▸ What is needed: In the records below, pick out all lines containing the word "prefixOptions".

───── Information shown ─────

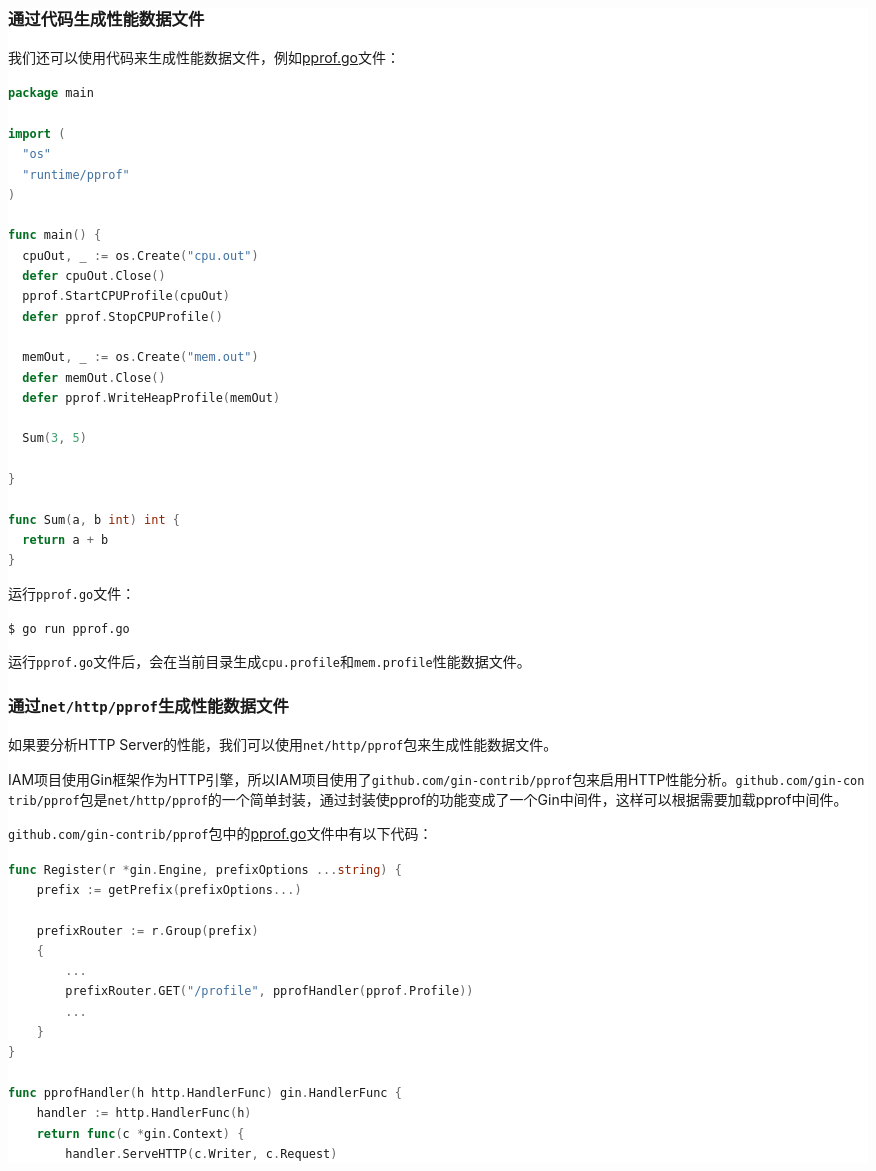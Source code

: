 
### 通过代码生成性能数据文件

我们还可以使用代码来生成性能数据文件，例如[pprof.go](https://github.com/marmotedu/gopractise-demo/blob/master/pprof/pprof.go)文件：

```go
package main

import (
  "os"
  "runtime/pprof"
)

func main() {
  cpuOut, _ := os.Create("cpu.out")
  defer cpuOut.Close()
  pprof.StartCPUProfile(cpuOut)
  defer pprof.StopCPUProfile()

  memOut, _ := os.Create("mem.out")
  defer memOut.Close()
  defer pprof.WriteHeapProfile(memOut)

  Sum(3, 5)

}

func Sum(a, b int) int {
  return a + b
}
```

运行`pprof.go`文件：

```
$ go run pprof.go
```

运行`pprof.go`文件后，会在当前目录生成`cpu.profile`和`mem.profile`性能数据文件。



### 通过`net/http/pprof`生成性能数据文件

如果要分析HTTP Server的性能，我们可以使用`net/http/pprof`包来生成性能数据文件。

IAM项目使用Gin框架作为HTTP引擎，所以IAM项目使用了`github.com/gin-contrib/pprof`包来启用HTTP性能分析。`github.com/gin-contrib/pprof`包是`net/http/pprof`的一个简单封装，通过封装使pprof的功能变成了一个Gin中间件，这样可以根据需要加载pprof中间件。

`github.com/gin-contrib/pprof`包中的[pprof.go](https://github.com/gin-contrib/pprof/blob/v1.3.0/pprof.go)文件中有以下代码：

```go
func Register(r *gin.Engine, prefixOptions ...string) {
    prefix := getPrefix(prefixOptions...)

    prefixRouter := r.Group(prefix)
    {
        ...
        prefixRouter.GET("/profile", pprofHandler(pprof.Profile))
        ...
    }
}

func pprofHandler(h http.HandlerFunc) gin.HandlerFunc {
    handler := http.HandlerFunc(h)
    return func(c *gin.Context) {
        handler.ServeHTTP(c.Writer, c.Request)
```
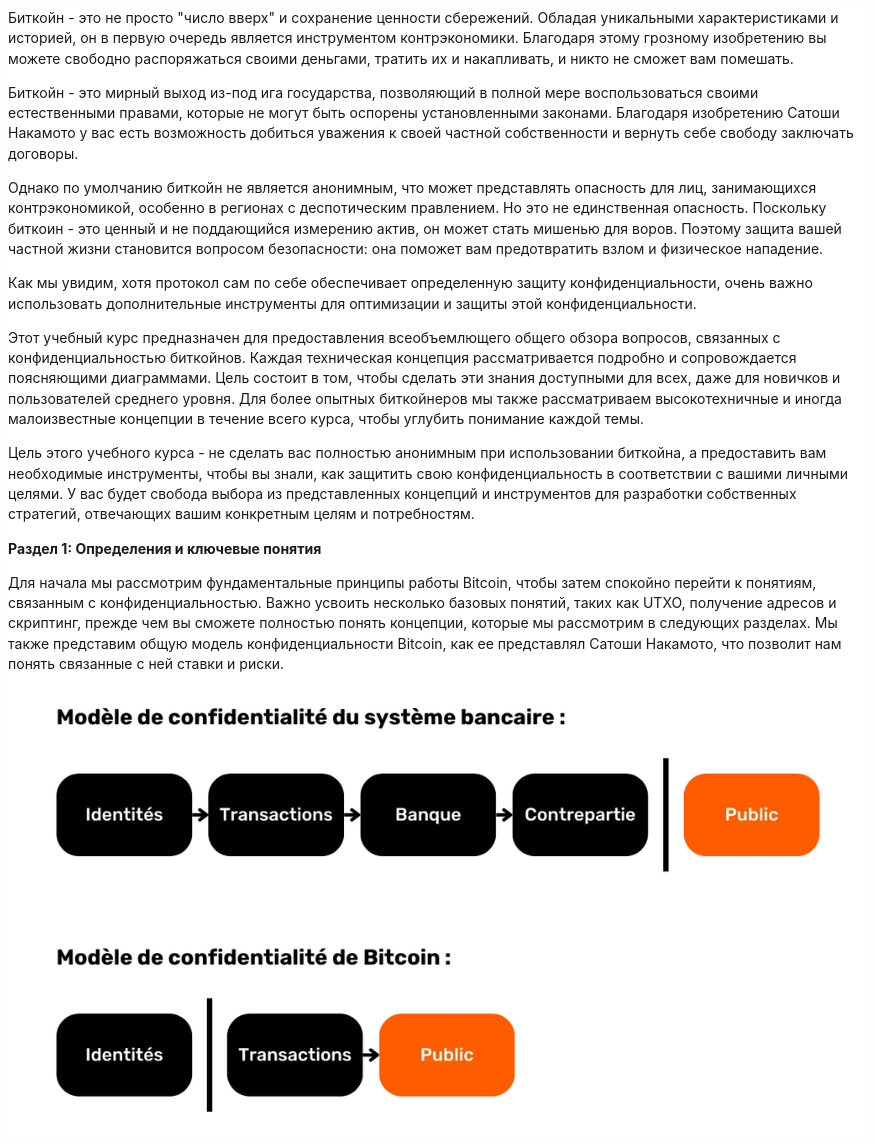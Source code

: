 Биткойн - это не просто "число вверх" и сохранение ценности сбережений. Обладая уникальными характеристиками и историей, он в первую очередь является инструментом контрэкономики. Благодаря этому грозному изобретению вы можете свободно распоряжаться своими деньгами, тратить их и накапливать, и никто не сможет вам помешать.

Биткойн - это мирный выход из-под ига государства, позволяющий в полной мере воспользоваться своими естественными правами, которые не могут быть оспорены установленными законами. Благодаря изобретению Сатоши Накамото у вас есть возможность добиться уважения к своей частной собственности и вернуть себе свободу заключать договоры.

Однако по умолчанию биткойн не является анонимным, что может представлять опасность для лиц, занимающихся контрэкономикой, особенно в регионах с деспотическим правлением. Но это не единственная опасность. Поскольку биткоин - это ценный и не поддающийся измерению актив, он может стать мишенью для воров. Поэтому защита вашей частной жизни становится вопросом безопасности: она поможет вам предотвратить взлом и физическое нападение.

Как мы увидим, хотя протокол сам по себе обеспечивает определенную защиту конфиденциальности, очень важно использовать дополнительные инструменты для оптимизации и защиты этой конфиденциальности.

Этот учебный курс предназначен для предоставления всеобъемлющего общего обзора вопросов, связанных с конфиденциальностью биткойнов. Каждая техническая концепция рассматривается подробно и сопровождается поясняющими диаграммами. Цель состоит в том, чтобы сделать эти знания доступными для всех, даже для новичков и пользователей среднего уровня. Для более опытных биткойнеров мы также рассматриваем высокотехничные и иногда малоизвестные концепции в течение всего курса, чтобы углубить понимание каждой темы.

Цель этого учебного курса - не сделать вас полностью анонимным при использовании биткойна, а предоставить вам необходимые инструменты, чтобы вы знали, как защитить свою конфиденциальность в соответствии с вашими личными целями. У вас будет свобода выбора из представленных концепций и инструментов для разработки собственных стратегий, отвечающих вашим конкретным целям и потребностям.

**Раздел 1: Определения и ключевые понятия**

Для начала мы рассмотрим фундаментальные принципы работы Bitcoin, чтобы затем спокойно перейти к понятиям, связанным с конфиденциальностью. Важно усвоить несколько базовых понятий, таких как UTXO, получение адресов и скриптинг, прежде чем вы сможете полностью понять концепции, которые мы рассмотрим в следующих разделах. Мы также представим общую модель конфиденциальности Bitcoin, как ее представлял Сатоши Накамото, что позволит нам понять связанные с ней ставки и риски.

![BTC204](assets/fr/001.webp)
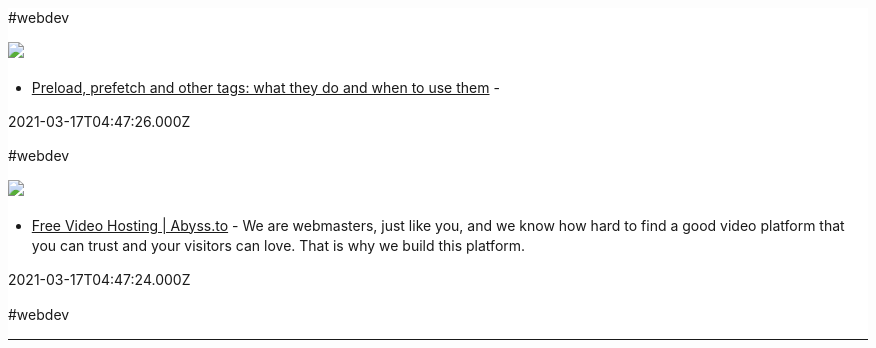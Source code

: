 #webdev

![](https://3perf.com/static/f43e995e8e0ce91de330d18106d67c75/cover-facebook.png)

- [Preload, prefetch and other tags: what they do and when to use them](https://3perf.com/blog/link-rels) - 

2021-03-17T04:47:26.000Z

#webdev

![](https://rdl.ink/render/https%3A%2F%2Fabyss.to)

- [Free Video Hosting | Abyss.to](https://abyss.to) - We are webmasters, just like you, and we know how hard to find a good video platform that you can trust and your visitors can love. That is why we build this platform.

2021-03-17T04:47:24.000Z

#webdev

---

─────

▸ Result for this task:
func Register(r *gin.Engine, prefixOptions ...string) {
    prefix := getPrefix(prefixOptions...)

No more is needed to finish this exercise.